XML vs HTMLWhile HTML (the language of the web) is used to display information (how data looks), XML is used to structure & describe information (what data is).

XML is easy to learn, but comes with a set of related technologies, such as:

  • XPath .. which is used to extract data from within an XML document (similar to how SQL works).
  • XSLT .. a styling language which transforms an XML document/file into something else (such as HTML, PDF, ASCII or another XML file).
  • XQuery .. provides advanced query functions on XML data, similar to SQL. More powerful than XPath.
  • XPointer & XLink .. which work together to create hyperlinks to XML documents and to sections within XML documents (even if/when no named anchors exist, which is pretty cool).

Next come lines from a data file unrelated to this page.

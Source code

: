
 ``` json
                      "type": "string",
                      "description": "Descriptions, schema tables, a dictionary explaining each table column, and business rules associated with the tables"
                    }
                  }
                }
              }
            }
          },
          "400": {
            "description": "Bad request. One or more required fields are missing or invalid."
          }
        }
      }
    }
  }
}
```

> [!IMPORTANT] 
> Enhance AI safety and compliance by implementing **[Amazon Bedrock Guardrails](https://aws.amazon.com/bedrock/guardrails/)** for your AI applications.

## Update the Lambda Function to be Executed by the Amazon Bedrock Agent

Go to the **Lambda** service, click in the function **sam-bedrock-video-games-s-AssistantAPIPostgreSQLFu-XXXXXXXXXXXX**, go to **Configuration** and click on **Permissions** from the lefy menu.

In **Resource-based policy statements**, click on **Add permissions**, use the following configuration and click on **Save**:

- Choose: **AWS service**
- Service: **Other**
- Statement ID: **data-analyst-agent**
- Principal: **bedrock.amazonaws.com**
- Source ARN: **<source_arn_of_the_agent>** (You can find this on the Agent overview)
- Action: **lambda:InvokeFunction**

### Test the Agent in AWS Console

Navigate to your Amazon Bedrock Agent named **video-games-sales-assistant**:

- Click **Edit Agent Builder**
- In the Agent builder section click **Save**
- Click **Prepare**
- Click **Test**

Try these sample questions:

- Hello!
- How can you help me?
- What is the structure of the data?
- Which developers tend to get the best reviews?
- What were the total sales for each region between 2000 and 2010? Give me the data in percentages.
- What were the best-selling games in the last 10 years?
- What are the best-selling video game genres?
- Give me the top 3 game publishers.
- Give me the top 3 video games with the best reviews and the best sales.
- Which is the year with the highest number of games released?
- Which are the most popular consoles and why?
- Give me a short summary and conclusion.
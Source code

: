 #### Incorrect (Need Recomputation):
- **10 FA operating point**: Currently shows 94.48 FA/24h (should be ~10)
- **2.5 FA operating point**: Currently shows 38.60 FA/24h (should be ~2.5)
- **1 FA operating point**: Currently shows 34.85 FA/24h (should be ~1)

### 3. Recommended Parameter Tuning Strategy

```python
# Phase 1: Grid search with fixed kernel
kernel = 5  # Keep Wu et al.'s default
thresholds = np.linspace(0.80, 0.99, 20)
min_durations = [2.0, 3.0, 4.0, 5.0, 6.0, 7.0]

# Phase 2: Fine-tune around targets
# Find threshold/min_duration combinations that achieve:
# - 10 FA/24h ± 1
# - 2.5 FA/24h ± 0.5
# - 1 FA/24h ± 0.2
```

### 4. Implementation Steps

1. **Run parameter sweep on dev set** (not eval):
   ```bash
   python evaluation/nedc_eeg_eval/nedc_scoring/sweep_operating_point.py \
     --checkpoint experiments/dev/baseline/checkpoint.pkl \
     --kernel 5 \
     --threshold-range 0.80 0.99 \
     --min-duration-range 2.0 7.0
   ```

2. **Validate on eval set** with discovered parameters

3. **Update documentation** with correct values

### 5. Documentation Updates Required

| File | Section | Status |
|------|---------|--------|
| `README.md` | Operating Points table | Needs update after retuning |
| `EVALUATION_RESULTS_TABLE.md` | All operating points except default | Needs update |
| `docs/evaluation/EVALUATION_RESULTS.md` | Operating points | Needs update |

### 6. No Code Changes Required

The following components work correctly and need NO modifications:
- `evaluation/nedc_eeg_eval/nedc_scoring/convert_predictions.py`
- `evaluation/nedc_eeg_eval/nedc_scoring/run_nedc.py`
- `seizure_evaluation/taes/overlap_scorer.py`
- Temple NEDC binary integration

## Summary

So there's a lot to learn. (I'm about knee-deep into it.)

Since XML is just plain text, XML documents/files can be created or edited with any text editor, such as Notepad or Wordpad, which come with every version of Windows. But they provide no advanced features such as:

  • line numbering
  • tag completion
  • syntax color coding
  • checking for well-formedness
  • validating XML files (against DTD & Schema)
  • collapse & expand sections of code

I heard that the best (most feature-rich) XML editing software that's FREE is » Microsoft's Visual Web Developer 2008 Express Edition .. which I downloaded and installed.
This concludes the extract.